- How to complete this task
Whenever a line of the records below contains the word "computer", copy that line.

- Dataset
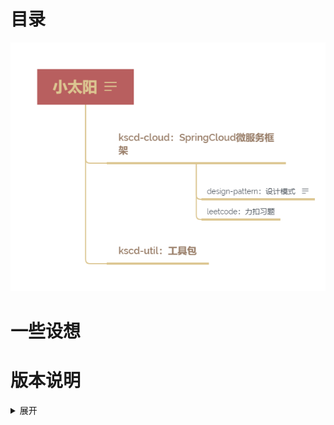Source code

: # 目录
![小太阳](docs/小太阳.png)

# 一些设想


# 版本说明
<details>
<summary>展开</summary>

1. 增加design-pattern：设计模式官方demo
2. 增加leetcode：力扣习题项目
3. 增加study-concurrent：并发编程demo

</details>

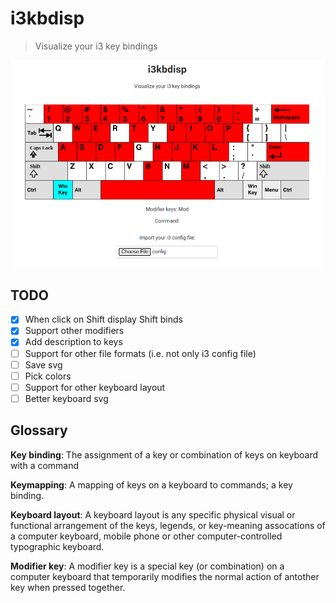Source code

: # i3kbdisp
> Visualize your i3 key bindings
<div align="center">
    <img src="assets/preview.png"/>
</div>


## TODO
- [x] When click on Shift display Shift binds
- [x] Support other modifiers
- [x] Add description to keys
- [ ] Support for other file formats (i.e. not only i3 config file)
- [ ] Save svg
- [ ] Pick colors
- [ ] Support for other keyboard layout
- [ ] Better keyboard svg

## Glossary
**Key binding**: The assignment of a key or combination of keys on keyboard with
a command

**Keymapping**: A mapping of keys on a keyboard to commands; a key binding.

**Keyboard layout**: A keyboard layout is any specific physical visual or
functional arrangement of the keys, legends, or key-meaning assocations of a
computer keyboard, mobile phone or other computer-controlled typographic
keyboard.

**Modifier key**: A modifier key is a special key (or combination) on a computer
keyboard that temporarily modifies the normal action of antother key when
pressed together.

- Answer box
computer keyboard, mobile phone or other computer-controlled typographic
**Modifier key**: A modifier key is a special key (or combination) on a computer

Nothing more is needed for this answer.